H. Paus Johannes Paulus II - 17 april 2003
Door de eucharistische Communie wordt de Kerk tegelijkertijd gesterkt in haar eenheid als Lichaam van Christus. De heilige Paulus richt zich op deze eenheidsstichtende werking van de eucharistische maaltijd wanneer hij aan de Korintiërs schrijft: "Het brood dat wij breken, geeft ons gemeenschap met het lichaam van Christus. Omdat het één brood is, vormen wij allen tezamen één lichaam, want allemaal hebben wij deel aan het ene brood" (1 Kor. 10, 16-17). Het commentaar van de heilige Johannes Chrysostomus is precies en diepzinnig:
"Wat is dan dit brood? Het is het lichaam van Christus. Wat worden zij die het ontvangen? Het lichaam van Christus: niet verschillende lichamen, maar één enkel lichaam. Inderdaad, zoals het brood helemaal één is, ofschoon het is samengesteld uit verschillende graankorrels die, ofschoon men ze niet ziet, zich in het brood bevinden, zodanig dat hun verschil verdwijnt aangezien zij een volmaakt geheel zijn gaan vormen, zo zijn ook wij op dezelfde wijze onderling verenigd en allen samen met Christus." H. Johannes Chrysostomos, Preken over de Eerste Brief aan de Korinthiërs, In epistulam i ad Korinthos. 24,2, in: pg 61, 200 Vgl. Apostolische Vader, Onderwijs van de Twaalf Apostelen, Didachè. IX, 4, in: F.X. Funk I, 22; SCh 248, 177 Vgl. H. Cyprianus van Carthago, Brieven, Epistolae. LXIII, 13, in: pl 4, 384.

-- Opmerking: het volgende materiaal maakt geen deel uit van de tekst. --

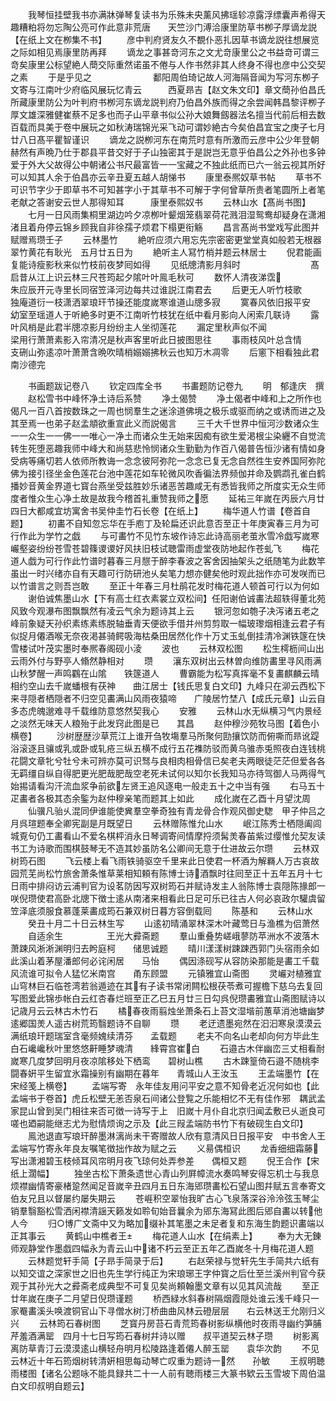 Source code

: <!-- { "loadSidebar": true } -->
　　我琴恒挂壁我书亦满牀弹琴复读书为乐殊未央薰风拂瑶轸凉露浮缥囊声希得天趣糟粕将勿忘陶公亮可作此意非荒唐　　天竺沙门溥洽康里防草书栁子厚谪龙説【在纸上文在栁集不书】
　　彦中判府贤友久不覩仆恶扎因草书谪龙説往想展览之际如相见焉康里防再拜
　　谪龙之事甚竒河东之文尤竒康里公之书益竒可谓三竒矣康里公标望絶人蕳交际重然诺虽不倦与人作书然非其人终身不得也彦中公交契之素
　　于是乎见之　　　　　　　鄱阳周伯琦记故人河海隔音闻为写河东栁子文寄与江南叶少府临风展玩忆青云　　　西夏昻吉【赵文朱文印】章文蕳孙伯昌氏所藏康里防公为叶判府书栁河东谪龙説判府乃伯昌外族而得之余尝闻韩昌黎评栁子厚文雄深雅健崔蔡不足多也而子山平章书似公孙大娘舞劔器法名擅当代前后相去数百载而具美于卷中展玩之如秋涛瑞锦光采飞动可谓妙絶古今矣伯昌宜宝之庚子七月廿八日髙平瞿智谨识
　　谪龙之説栁河东在南荒时意有所激而云彦中公少年登朝赫然有声晩乃仕于郡县平昔交好于子山独密其于是説岂无意乎伯昌公之外孙也多钟爱于外大父故得公中朝诸公书尺最富皆一一宝藏之不独此纸而已六一翁云视其所好可以知其人余于伯昌亦云辛丑夏五越人胡悌书
　　康里泰熈奴草书帖
　　草书不可识节字少于即草书不可知甚字小于其草书不可解于字何曾草所贵者笔圆所上者笔老献之答谢安云世人那得知耳　　　康里泰熙奴书
　　云林山水【髙尚书图】
　　七月一日风雨集桐里湖边吟夕凉栁叶颦烟笼翡翠荷花溅泪湿鸳鸯却疑身在潇湘渚且着舟停云锦乡顾我自非徐孺子烦君下榻更衔觞
　　昌言髙尚书堂戏写此图并赋赠焉瓒壬子
　　云林墨竹
　　絶听应须六用忘先宗密密更堂堂真如般若无根器翠竹黄花有耿光　五月廿五日为
　　絶听主人冩竹梢并题云林居士
　　倪君能画复能诗瘦影秋来似竹枝前夜梦囘如得
　　见纸牕清影月斜时　　　　　　　　髙启昔从江上识云林三尺苍筠起夕隂叶叶鳯毛秋可
　　数怀人清夜涕霑　　　　　　　朱应辰开元寺里长同宿笠泽河边每共过谁説江南君去
　　后更无人听竹枝歌　　　　　　独庵道衍一枝潇洒翠琅玕节操还能度嵗寒谁道山牕多寂
　　寞春风依旧报平安　　　　　　幼室至瑶道人于听絶多时更不江南听竹枝犹在纸中看月影向人闲索几联诗
　　露叶风梢是此君半牕凉影月纷纷主人坐彻莲花
　　漏定里秋声似不闻　　　　　　　梁用行萧萧素影入帘清况是秋声客里听此日披图思往
　　事雨枝风叶总含情　　　　　支硎山弥逺凉叶萧萧含晩吹晴梢嫋嫋拂秋云也知万木凋零
　　后窻下相看独此君　　　　　　南沙德完






　　书画题跋记卷八
　　钦定四库全书
　　书畵题防记卷九
　　明　郁逢庆　撰
　　赵松雪书中峰怀净土诗后系赞
　　净土偈赞
　　净土偈者中峰和上之所作也偈凡一百八首按数珠之一周也悯羣生之迷涂道佛境之极乐或驱而纳之或诱而进之及其至焉一也弟子赵孟頫欲重宣此义而説偈言
　　三千大千世界中恒河沙数诸众生一一众生一一佛一一唯心一净土而诸众生无始来因痴有欲生爱渇根尘染纒不自觉流转生死堕恶趣我师中峰大和尚慈悲怜悯诸众生勤勤为作百八偈普告恒沙诸有情如身受病等痛切若人依师所教诲一念念彼阿弥陀一念念已复无念自然徃生安养国阿弥陀佛为接引径坐金色莲花台池中莲花如车轮微风吹香徧法界频伽并命及鹦鹉孔雀白鹤播妙音黄金界道七寳台燕坐受兹胜妙乐诸恶苦趣咸无有悉皆我师之所度实无众生师度者惟众生心净土故是故我今稽首礼重赞我师之愿
　　延祐三年嵗在丙辰六月廿四日大都咸宜坊寓舍书吴仲圭竹石长卷【在纸上】
　　梅华道人竹谱【卷首自题】
　　初畵不自知忽忘华在手庖丁及轮扁还识此意否至正十年庚寅春三月为可行作此为学竹之戯
　　与可畵竹不见竹东坡作诗忘此诗高丽老茧氷雪冷戯写嵗寒巗壑姿纷纷苍雪苍碧篠谡谡好风扶旧枝试聴雷雨虚堂夜防地起作苍虬飞
　　梅花道人戯为可行作此竹谱时暮春三月憇于醉李春波之客舍因抽架头之纸随笔为此数竿虽出一时兴绪亦自有天趣可行防研池乆矣笔力想亦健矣他时观此拙作亦可发咲而已以竹谱言之则吾岂敢
　　至正十年春三月杜鹃花发时梅花道人顿首可行以为何如
　　谢伯诚焦墨山水【下有高士红衣素裳立双松间】任阳谢伯诚畵法超轶得董北苑风致今观瀑布图飘飘然有凌云气余为题诗其上云
　　银河忽如匏子决泻诸五老之峰前象疑天孙织素练素练脱轴垂青天便欲手借并州剪剪取一幅玻瓈烟相逢云君子有似捉月僊酒喉无奈夜渇甚骑鳄吸海枯桑田居然化作十万丈玉虬倒挂清冷渊铁篴在快雪楼试叶茂实墨时奉熈春阁砚小淩
　　波也
　　云林双松图
　　松生樗枥间山出云雨外付与野亭人翛然静相对
　　瓒
　　瀼东双树出云林曽向维防畵里寻风雨满山秋梦醒一声鸣鸐在山隂　　铁篴道人
　　曹霸能为松写真挥毫不复畵麒麟云晴相约空山去千嵗蟠根有茯神　　曲江居士【钱氏思复白文印】九峰只在泖云西松下来寻隠者栖隠者不归空见畵满山风雨夜猿啼　　广陵居竹埜八【成氏元章】山云自多态虎魄邈难寻千载维防意悠然契我心
　　安雅
　　云林山水无纵横习气内景经之淡然无味天人粮殆于此发窍此图是已　　其昌
　　赵仲穆沙苑牧马图【着色小横卷】
　　沙树歴歴沙草荒江上谁开刍牧塲羣马所聚何劻攘饮防而俯嘶而昻讹踶浴滚逐且骧或乳或卧或轧疮三纵五横不成行五花襍防驳而黄乌骓赤兎照夜白连钱桃花闘文章牝兮牡兮未可辨亦莫可识驽与良相肉相骨信已矣老夫两眼徒茫茫但爱各各无羁缰自纵自得肥更光肥哉肥哉空老死未试何以知尔长我知马亦待驾御人马两得气始掦请看沟汗流血浆争前欲左贤王追风逐电一般走五十之中当有强
　　右马五十疋畵者各极其态余鍳为赵仲穆亲笔而题其上如此
　　成化嵗在乙酉十月望沈周
　　仙骥凡骀乆混同伊谁能使兾羣空拳奇独有青龙骨合作观风御史騘　甲子仲吕之月呉瑄题奉全卿宪副是月既望日
　　云林赠陈惟允山水
　　岷江陈秀士栖隠阖闾城覔句仍工畵看山不爱名棋枰消永日琴调寄间情摩捋须髯羙春苖紫过缨惟允契友读书工为诗歌而围棋鼓琴无不造其妙虽防名公卿间无意于仕进故云尔瓒
　　云林双树筠石图
　　飞云楼上看飞雨铁骑驱空千里来此日使君一杯酒为解羇人万古哀故园荒芜尚松竹旅舍萧条惟草莱相知頼有陈博士诗酒飘时往囘至正十五年五月十七日雨中排闷访云浦判官为设茗防因写双树筠石并赋诗发主人翁陈博士袁隠陈掾郎一咲倪瓒使君高卧北牕下徴士逺从南渚来相看此日足可乐已往古人何必哀政尔驩虞留笠泽底须服食慕蓬莱畵成筠石兼双树日暮方容倒载囘
　　陈基和
　　云林山水
　　癸丑十月二十日云林生写
　　山逺初晴涌翠林深木叶藏莺日与渔樵为侣萧然
　　自适余生　　　　　王光大彛斋题
　　羣山重叠势嵯峨蓼防苹洲水不波落木萧踈风淅淅渊明归去盻庭柯　　储思诚题
　　晴川漾漾树踈踈西郭门头宿雨余如此溪山着茅屋潘郎何必诧闲居　　马怡
　　偶因涤砚写从容防染那能是畵工千载风流谁可拟令人猛忆米南宫　　甬东顾盟
　　元镇雅宜山斋图
　　灵巗对植雅宜山穹林巨石临苍湾若翁遁迹在其有子读书常闭闗松根茯苓煮可握檐下慈乌去复回写图爱此锦歩帐白云红杏春烂班至正乙巳五月廿三日勾呉倪瓒畵雅宜山斋图赋诗以记歳月云云林古木竹石
　　橘春夜雨翦烛坐萧条石上苔文湿堦前蕙草消池塘幽梦逺郷国羙人遥古树荒筠翳题诗不自聊
　　瓒
　　老迂遗墨宛然在汩汩寒泉漠漠云满纸琅玕题瑞室含毫频媿续清芬　　孟载题
　　老夫不向名山老却向何方毕此生白石巉巉秋叶里悠悠鼾睡梦魂清　　綘霄宫崔白
　　石邉古木伴幽峦三丈相看耐嵗寒几度梦回明月夜凉隂移处下栖鸾　　碧树山樵
　　古木踈篁倚石邉不随桃李闘春姸平生留宜氷霜操别有幽期在暮年　　青城山人王汝玉
　　王孟端墨竹【在宋经笺上横卷】
　　孟端写寄　永年佳友用问平安之意不知骨老近况何如也【此孟端书于卷首】虎丘松壁无恙否泉石间诸公登覧之乐能相忆不无有佳作邪　耦武孟家昆山曾到吴门相往来否可徴一诗写于上　旧嵗十月仆自北京归闻孟敷已乆逝良可嗟也廼嗣能继志尤为慰情烦询之示及【此三叚孟端防书竹下有破砚生白文印】
　　鳯池退直写琅玕醉墨淋漓尚未干寄赠故人欣有意清风日日报平安　中书舍人王孟端写竹寄永年良友嘱笔徴拙作故为赋之云
　　义昜偶桓识
　　龙香细细霜藤写出潇湘碧玉枝倾耳风帘明月夜飞琼何处弄参差　　偶桓又题
　　倪王合作【宋纸上濶幅】
　　独坐古松下萧条遗世心青山列屛幛流水奏鸣琴安得忘机士与我息烦襟幽情寄豪楮跫然闻足音嵗辛丑四月五日东海郳瓒畵松石望山图幷赋五言奉寄文伯友兄且以督屡约屡失期云
　　苍崕积空翠怡我旷古心飞泉落深谷泠泠弦玉琴尘销羣翳豁松雪洒闲襟清謡天籁发如聆旬始音曩余为郳东海冩此图后郳自畵以转他人今
　　归○博广文斋中又为略加缀补其笔墨之未足者复和东海生韵题识畵端以正其事云
　　黄鹤山中樵者王
　　梅花道人山水【在绢素上】
　　奉为大无錬师观静堂作墨戯四幅永为青云山中诸不朽云至正五年乙酉嵗冬十月梅花道人题
　　云林题觉轩手简【子昻手简录于后】
　　右赵荣禄与觉轩先生手简共六纸有以知交谊之深家世之旧也先生学行纯正为宋琅琊王字仲寳之后仕至兰溪州判官今获观于其孙光大之彛斋老成典型不可复见矣尚頼翰墨文章有以见其风流哉
　　至正廿年嵗在庚子二月望日倪瓒谨题
　　桥西緑水斜春树隔烟霞隠处谁云浅千峰只一家罨畵溪头唤渡铜官山下寻僧水树汀桥曲曲风林云磴层层　　右云林送王允刚归义兴
　　云林筠石春树图
　　芝寳丹房苔石青荒筠春树影纵横他时夜雨寻幽约笋脯芹羞酒满罂　四月十七日写筠石春树幷诗以赠　　叔平道契云林子瓒
　　树影离离防草青汀云漠漠逺山横轻舟明月松陵路逢着僊人醉玉罂　　袁华次韵
　　不见云林近十年石筠烟树转清姸相思每动琴亡叹重为题诗一然　　孙敏
　　王叔明聴雨楼图【诸名公题咏不能具録共二十一人前有聴雨楼三大篆书欵云玉雪坡下周伯温白文印叔明自题云】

De argumentatie is overtuigend: Onze vereniging met Christus die een geschenk en een genade is voor ieder van ons maakt het voor ons mogelijk, in Hem, te delen in de eenheid van zijn lichaam dat de Kerk is. De Eucharistie versterkt het opgenomen worden in Christus, dat plaatsvond in het doopsel door de gave van de Geest. Vgl. 1 Kor. 12, 13.27
Het gezamenlijk en onscheidbaar handelen van de Zoon en van de Heilige Geest, dat aan het begin staat van de Kerk, van haar vestiging en van haar voortduren, voltrekt zich in de Eucharistie. Dit was zonneklaar voor de auteur van de Liturgie van de heilige Jakobus: in de epiclese van de anafora wordt aan God de Vader gevraagd om de Heilige Geest over de gelovigen te zenden en over de offergaven, opdat het lichaam en het bloed van Christus "voor allen die eraan deelhebben ... dient tot heiliging van hun zielen en hun lichamen". PO 26, 206 De Kerk wordt versterkt door de goddelijke Vertrooster door de heiliging van de gelovigen in de Eucharistie.